Each line below that holds the word "size" counts once. Say how many such lines there are, and no more.

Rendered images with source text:
__________

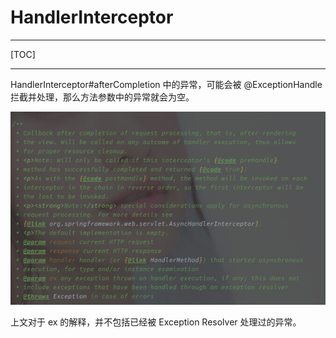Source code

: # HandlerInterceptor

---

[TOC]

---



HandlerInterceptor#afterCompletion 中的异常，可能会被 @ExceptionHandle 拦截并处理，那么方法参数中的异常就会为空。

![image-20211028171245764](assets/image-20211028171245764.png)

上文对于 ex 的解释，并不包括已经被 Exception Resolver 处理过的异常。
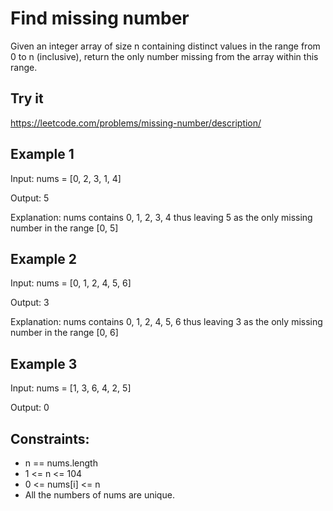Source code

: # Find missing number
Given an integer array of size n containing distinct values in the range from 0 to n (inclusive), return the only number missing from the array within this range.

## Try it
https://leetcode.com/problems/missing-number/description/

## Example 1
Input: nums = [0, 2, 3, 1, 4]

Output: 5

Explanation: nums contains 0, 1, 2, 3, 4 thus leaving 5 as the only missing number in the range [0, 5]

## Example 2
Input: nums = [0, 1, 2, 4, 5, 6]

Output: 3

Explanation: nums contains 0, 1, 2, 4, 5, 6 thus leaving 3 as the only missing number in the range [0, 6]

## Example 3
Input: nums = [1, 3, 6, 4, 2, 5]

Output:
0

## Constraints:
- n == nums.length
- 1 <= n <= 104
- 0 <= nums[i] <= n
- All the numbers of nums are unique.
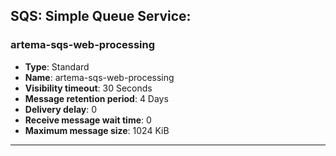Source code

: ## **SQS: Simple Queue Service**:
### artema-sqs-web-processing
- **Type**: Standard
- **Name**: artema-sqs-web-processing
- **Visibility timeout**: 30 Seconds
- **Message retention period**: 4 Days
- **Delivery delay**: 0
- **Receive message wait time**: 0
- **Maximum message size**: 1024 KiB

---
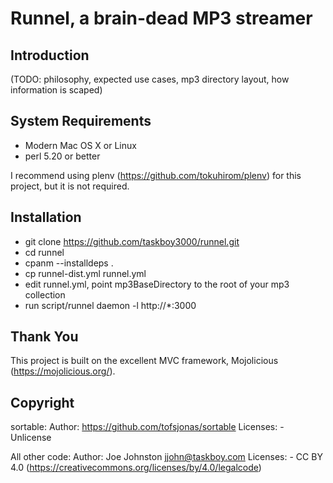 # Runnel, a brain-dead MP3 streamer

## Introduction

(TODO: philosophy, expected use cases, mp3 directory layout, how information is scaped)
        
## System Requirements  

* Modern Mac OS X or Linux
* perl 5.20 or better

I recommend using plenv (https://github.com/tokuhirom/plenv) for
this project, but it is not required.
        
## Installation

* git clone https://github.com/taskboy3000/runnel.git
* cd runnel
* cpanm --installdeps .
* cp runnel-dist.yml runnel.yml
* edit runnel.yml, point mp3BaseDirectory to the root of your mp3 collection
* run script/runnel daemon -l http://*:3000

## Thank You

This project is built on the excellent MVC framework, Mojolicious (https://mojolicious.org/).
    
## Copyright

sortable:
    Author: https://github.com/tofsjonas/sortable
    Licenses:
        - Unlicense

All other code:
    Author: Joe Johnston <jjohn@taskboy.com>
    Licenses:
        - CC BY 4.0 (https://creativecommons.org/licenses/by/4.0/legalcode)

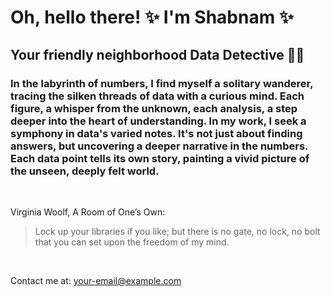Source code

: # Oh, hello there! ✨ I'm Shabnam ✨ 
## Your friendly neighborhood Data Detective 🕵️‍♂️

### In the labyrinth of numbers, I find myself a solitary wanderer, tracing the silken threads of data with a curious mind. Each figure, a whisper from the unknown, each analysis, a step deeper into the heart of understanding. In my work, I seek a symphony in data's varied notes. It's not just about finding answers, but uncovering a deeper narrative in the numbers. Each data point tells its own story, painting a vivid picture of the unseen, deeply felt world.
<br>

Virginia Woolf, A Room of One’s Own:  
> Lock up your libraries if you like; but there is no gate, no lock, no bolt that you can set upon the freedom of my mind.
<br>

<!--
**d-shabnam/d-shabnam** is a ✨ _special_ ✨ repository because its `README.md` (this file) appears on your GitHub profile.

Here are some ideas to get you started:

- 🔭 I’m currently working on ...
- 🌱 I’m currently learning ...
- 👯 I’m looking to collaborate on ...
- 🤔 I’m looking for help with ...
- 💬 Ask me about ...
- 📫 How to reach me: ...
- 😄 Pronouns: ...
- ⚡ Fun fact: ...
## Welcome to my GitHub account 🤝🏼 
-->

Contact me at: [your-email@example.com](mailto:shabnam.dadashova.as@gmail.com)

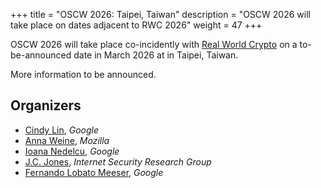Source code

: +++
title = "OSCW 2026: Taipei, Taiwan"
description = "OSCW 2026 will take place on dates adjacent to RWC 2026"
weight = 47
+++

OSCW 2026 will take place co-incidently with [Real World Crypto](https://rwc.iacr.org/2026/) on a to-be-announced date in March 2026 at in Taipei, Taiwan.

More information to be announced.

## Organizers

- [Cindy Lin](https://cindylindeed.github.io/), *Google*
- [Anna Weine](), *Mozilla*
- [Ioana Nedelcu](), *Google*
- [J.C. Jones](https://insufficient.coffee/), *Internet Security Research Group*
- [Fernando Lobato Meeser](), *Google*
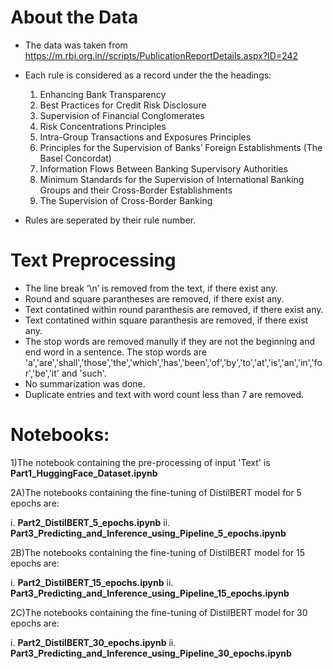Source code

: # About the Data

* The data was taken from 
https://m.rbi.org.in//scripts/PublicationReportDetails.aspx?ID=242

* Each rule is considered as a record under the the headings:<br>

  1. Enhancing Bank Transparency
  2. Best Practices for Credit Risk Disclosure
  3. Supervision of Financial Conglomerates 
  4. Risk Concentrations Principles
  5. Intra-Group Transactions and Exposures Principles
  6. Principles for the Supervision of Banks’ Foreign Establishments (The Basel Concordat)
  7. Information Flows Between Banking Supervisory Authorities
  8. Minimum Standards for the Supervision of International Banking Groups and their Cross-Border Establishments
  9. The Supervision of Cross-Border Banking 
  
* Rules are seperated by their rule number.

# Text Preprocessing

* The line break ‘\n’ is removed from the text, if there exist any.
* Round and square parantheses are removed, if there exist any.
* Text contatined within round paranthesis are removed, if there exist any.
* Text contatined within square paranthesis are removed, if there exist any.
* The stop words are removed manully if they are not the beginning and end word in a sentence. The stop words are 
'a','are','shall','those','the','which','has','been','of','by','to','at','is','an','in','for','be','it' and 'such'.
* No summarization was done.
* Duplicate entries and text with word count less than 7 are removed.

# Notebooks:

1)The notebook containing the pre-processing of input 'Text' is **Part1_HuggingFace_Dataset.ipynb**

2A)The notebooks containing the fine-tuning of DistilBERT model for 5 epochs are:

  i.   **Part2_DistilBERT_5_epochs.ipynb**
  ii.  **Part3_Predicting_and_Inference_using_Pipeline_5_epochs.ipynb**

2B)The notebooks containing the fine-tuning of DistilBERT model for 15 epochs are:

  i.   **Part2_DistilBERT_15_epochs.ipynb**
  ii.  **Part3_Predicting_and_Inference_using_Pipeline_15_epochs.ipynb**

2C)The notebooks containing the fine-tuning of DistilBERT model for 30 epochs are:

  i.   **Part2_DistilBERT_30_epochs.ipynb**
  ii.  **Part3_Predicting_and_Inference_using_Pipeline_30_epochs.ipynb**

__________

- **RESPONSE BELOW**:
2